Data entries
------------

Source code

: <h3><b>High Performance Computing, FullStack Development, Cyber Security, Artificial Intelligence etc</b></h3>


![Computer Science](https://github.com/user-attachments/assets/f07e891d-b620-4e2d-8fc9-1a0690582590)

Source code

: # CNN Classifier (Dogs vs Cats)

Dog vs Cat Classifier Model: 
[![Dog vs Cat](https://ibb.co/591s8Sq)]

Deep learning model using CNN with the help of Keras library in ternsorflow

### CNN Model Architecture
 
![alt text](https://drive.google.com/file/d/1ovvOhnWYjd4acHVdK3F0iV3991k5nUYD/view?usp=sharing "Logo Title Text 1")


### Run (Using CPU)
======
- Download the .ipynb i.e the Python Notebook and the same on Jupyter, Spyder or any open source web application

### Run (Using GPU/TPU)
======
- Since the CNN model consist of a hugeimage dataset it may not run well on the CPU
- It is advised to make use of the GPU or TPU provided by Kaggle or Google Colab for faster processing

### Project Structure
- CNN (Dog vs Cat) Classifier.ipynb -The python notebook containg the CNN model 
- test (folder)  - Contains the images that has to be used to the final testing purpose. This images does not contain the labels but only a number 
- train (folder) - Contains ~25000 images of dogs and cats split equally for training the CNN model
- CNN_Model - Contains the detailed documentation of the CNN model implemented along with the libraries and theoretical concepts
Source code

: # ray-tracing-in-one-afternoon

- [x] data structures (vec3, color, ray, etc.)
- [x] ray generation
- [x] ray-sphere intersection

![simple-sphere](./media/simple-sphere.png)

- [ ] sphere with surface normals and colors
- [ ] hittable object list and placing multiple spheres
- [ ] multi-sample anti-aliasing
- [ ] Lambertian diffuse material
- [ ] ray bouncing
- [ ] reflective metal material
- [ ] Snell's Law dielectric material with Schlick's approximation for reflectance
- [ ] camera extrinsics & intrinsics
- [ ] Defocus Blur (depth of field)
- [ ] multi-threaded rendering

------------

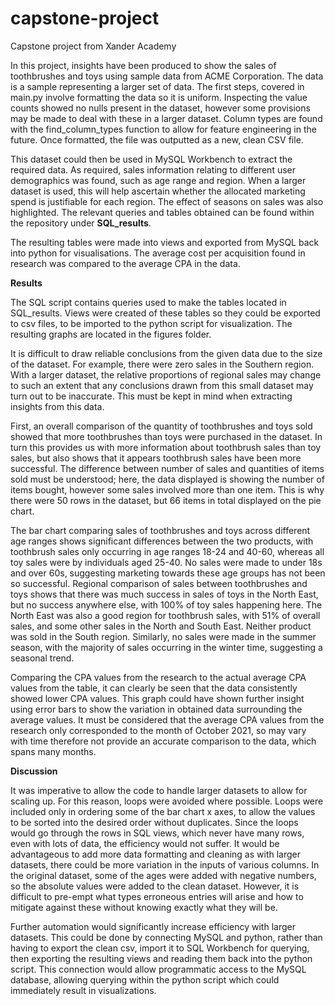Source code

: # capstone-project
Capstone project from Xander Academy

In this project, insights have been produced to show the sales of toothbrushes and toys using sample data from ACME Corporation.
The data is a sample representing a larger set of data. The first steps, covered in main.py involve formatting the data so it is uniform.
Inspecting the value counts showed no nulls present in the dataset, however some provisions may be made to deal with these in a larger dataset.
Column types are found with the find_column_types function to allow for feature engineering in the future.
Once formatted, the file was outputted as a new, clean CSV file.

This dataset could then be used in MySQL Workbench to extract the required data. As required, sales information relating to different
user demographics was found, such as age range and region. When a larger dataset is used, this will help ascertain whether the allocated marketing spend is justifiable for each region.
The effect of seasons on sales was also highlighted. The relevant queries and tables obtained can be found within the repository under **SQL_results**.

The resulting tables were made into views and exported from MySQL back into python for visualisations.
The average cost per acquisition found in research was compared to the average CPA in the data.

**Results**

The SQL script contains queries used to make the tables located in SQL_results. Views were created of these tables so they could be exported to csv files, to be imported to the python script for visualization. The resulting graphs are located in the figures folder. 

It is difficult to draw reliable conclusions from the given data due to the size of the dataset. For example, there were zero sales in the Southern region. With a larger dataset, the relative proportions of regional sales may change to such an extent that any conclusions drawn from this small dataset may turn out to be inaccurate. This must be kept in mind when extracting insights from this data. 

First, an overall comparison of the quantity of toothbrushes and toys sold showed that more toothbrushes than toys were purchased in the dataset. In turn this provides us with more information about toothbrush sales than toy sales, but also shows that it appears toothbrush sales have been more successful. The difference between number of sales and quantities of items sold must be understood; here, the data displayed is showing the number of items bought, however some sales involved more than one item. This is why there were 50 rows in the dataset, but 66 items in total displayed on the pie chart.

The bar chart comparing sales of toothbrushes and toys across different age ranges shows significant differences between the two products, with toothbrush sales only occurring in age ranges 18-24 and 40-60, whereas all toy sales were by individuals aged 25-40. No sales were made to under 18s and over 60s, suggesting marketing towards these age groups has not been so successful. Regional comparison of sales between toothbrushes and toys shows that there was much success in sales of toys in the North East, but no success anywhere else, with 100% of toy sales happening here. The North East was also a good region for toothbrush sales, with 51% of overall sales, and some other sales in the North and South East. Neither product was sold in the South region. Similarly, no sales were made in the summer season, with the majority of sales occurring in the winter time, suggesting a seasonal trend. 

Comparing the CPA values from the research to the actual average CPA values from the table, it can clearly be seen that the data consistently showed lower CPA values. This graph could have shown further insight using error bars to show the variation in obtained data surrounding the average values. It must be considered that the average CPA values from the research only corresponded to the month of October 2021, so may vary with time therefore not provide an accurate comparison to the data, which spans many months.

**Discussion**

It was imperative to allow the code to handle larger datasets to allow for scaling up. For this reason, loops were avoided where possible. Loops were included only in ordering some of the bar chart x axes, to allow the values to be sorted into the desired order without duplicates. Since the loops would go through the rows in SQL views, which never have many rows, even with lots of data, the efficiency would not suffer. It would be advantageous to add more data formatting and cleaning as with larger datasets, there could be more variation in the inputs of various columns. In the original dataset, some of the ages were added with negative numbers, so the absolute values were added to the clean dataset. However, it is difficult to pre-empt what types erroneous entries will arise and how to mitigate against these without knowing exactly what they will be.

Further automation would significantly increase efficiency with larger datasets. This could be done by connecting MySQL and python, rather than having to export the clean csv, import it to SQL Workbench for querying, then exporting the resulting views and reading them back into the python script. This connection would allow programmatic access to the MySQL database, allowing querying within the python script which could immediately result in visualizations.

------------

Go through the entries above and copy each line holding the string "user".

![Computer Science](https://github.com/user-attachments/assets/f07e891d-b620-4e2d-8fc9-1a0690582590)
user demographics was found, such as age range and region. When a larger dataset is used, this will help ascertain whether the allocated marketing spend is justifiable for each region.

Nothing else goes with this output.